British Cycling have said the government should not miss a “blindingly obvious” opportunity to promote cycling and reap its economic and health benefits. Today, chancellor George Osborne announced a nine percent cut in the Department for Transport’s operating budget for 2015/16.
British Cycling’s director of policy and legal affairs, Martin Gibbssaid, said: “In an age where petrol prices are high, the roads are clogged with cars and the obesity epidemic continues, there is distinct need for more sustainable transport options as a way to create more pleasant, healthy towns and cities.”
Gibbs said the DfT were presented with “a blindingly obvious opportunity to prioritise cycling and reassess where the roads budget is going”. But while the department’s operating budget will be cut, the government have promised to invest billions building new roads and railways to stimulate the national economy. Plans for how £100bn will be spent on new infrastructure projects will be unveiled tomorrow.

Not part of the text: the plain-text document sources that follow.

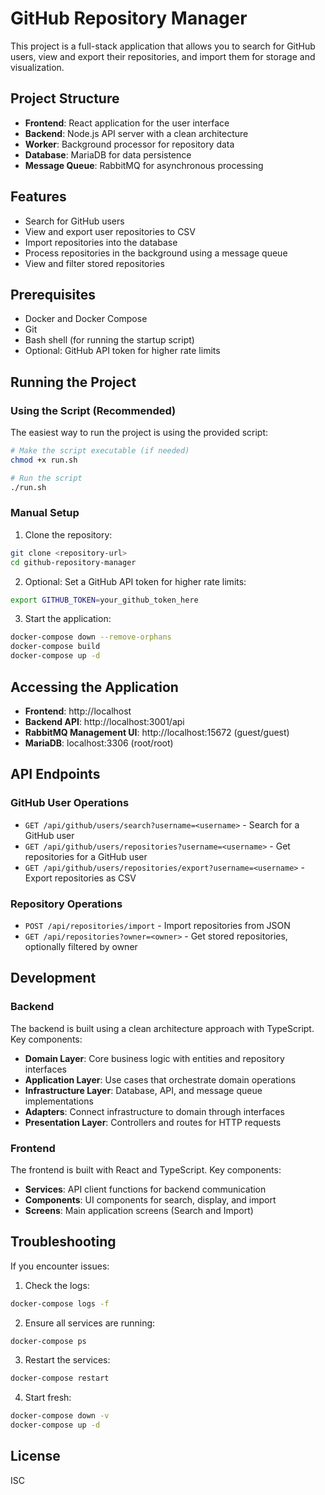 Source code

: # GitHub Repository Manager

This project is a full-stack application that allows you to search for GitHub users, view and export their repositories, and import them for storage and visualization.

## Project Structure

- **Frontend**: React application for the user interface
- **Backend**: Node.js API server with a clean architecture
- **Worker**: Background processor for repository data
- **Database**: MariaDB for data persistence
- **Message Queue**: RabbitMQ for asynchronous processing

## Features

- Search for GitHub users
- View and export user repositories to CSV
- Import repositories into the database
- Process repositories in the background using a message queue
- View and filter stored repositories

## Prerequisites

- Docker and Docker Compose
- Git
- Bash shell (for running the startup script)
- Optional: GitHub API token for higher rate limits

## Running the Project

### Using the Script (Recommended)

The easiest way to run the project is using the provided script:

```bash
# Make the script executable (if needed)
chmod +x run.sh

# Run the script
./run.sh
```

### Manual Setup

1. Clone the repository:
```bash
git clone <repository-url>
cd github-repository-manager
```

2. Optional: Set a GitHub API token for higher rate limits:
```bash
export GITHUB_TOKEN=your_github_token_here
```

3. Start the application:
```bash
docker-compose down --remove-orphans
docker-compose build
docker-compose up -d
```

## Accessing the Application

- **Frontend**: http://localhost
- **Backend API**: http://localhost:3001/api
- **RabbitMQ Management UI**: http://localhost:15672 (guest/guest)
- **MariaDB**: localhost:3306 (root/root)

## API Endpoints

### GitHub User Operations

- `GET /api/github/users/search?username=<username>` - Search for a GitHub user
- `GET /api/github/users/repositories?username=<username>` - Get repositories for a GitHub user
- `GET /api/github/users/repositories/export?username=<username>` - Export repositories as CSV

### Repository Operations

- `POST /api/repositories/import` - Import repositories from JSON
- `GET /api/repositories?owner=<owner>` - Get stored repositories, optionally filtered by owner

## Development

### Backend

The backend is built using a clean architecture approach with TypeScript. Key components:

- **Domain Layer**: Core business logic with entities and repository interfaces
- **Application Layer**: Use cases that orchestrate domain operations
- **Infrastructure Layer**: Database, API, and message queue implementations
- **Adapters**: Connect infrastructure to domain through interfaces
- **Presentation Layer**: Controllers and routes for HTTP requests

### Frontend

The frontend is built with React and TypeScript. Key components:

- **Services**: API client functions for backend communication
- **Components**: UI components for search, display, and import
- **Screens**: Main application screens (Search and Import)

## Troubleshooting

If you encounter issues:

1. Check the logs:
```bash
docker-compose logs -f
```

2. Ensure all services are running:
```bash
docker-compose ps
```

3. Restart the services:
```bash
docker-compose restart
```

4. Start fresh:
```bash
docker-compose down -v
docker-compose up -d
```

## License

ISC  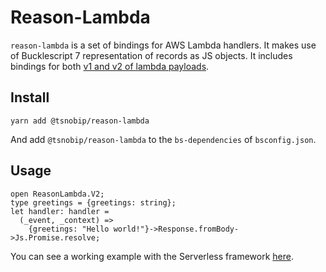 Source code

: # Reason-Lambda

`reason-lambda` is a set of bindings for AWS Lambda handlers. 
It makes use of Bucklescript 7 representation of records as JS objects. 
It includes bindings for both [v1 and v2 of lambda payloads](https://docs.aws.amazon.com/apigateway/latest/developerguide/http-api-develop-integrations-lambda.html).

## Install
```
yarn add @tsnobip/reason-lambda
```
And add `@tsnobip/reason-lambda` to the `bs-dependencies` of `bsconfig.json`.

## Usage

```reason
open ReasonLambda.V2;
type greetings = {greetings: string};
let handler: handler =
  (_event, _context) =>
    {greetings: "Hello world!"}->Response.fromBody->Js.Promise.resolve;
```

You can see a working example with the Serverless framework [here](https://github.com/tsnobip/reason-sls-example). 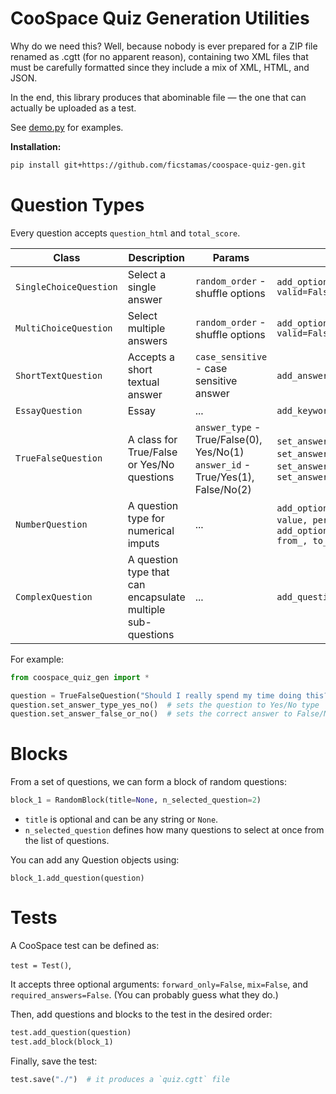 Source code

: # CooSpace Quiz Generation Utilities

Why do we need this?
Well, because nobody is ever prepared for a ZIP file renamed as .cgtt (for no apparent reason), containing two XML files that must be carefully formatted since they include a mix of XML, HTML, and JSON.

In the end, this library produces that abominable file — the one that can actually be uploaded as a test.

See [demo.py](demo.py) for examples.

__Installation:__

```sh
pip install git+https://github.com/ficstamas/coospace-quiz-gen.git
```

# Question Types

Every question accepts `question_html` and `total_score`.

| Class                  | Description                                                 | Params                                                                               | methods                                                                                                            |
|------------------------|-------------------------------------------------------------|--------------------------------------------------------------------------------------|--------------------------------------------------------------------------------------------------------------------|
| `SingleChoiceQuestion` | Select a single answer                                      | `random_order` - shuffle options                                                     | `add_option(option_html, valid=False)`                                                                             |
| `MultiChoiceQuestion`  | Select multiple answers                                     | `random_order` - shuffle options                                                     | `add_option(option_html, valid=False)`                                                                             |
| `ShortTextQuestion`    | Accepts a short textual answer                              | `case_sensitive` - case sensitive answer                                             | `add_answer(answer)`                                                                                               |
| `EssayQuestion`        | Essay                                                       | ...                                                                                  | `add_keyword(keyword)`                                                                                             |
| `TrueFalseQuestion`    | A class for True/False or Yes/No questions                  | `answer_type` - True/False(0), Yes/No(1) <br> `answer_id` - True/Yes(1), False/No(2) | `set_answer_type_true_false()`, `set_answer_type_yes_no()`, `set_answer_true_or_yes()`, `set_answer_false_or_no()` |
| `NumberQuestion`       | A question type for numerical imputs                        | ...                                                                                  | `add_option_percent(option_html, value, percent)`, `add_option_interval(option_html, from_, to_)`                  |
| `ComplexQuestion`      | A question type that can encapsulate multiple sub-questions | ...                                                                                  | `add_question(question)`                                                                                           |
For example:
```python
from coospace_quiz_gen import *

question = TrueFalseQuestion("Should I really spend my time doing this?", total_score=2.0)
question.set_answer_type_yes_no()  # sets the question to Yes/No type
question.set_answer_false_or_no()  # sets the correct answer to False/No depending on the question type
```

# Blocks

From a set of questions, we can form a block of random questions:

```python
block_1 = RandomBlock(title=None, n_selected_question=2)
```

- `title` is optional and can be any string or `None`.
- `n_selected_question` defines how many questions to select at once from the list of questions.

You can add any Question objects using:

```block_1.add_question(question)```

# Tests

A CooSpace test can be defined as:

`test = Test()`,

It accepts three optional arguments:
`forward_only=False`, `mix=False`, and `required_answers=False`.
(You can probably guess what they do.)

Then, add questions and blocks to the test in the desired order:

```python
test.add_question(question)
test.add_block(block_1)
```

Finally, save the test:
```python
test.save("./")  # it produces a `quiz.cgtt` file
```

Gibbs said any new developments must cater for cyclists’ needs from the start. “It is essential that all new roads and infrastructure are built with cycling designed in at the outset. We’re still not doing this.”
In the aftermath of the chancellor’s spending review speech to parliament, walking and cycling charity Sustrans added that investment in roads is not the way to economic recovery.
The charity’s policy director, Jason Torrance, said: “Investment in infrastructure is key to stimulating the UK’s economy, but the government is mistaken if it thinks large scale investment in new roads is anything but a drain on the taxpayer.
“Investing in infrastructure that prioritises walking, cycling and public transport and takes the two-thirds of journeys under five miles off our roads would transform local economies and increase people’s travel choices.”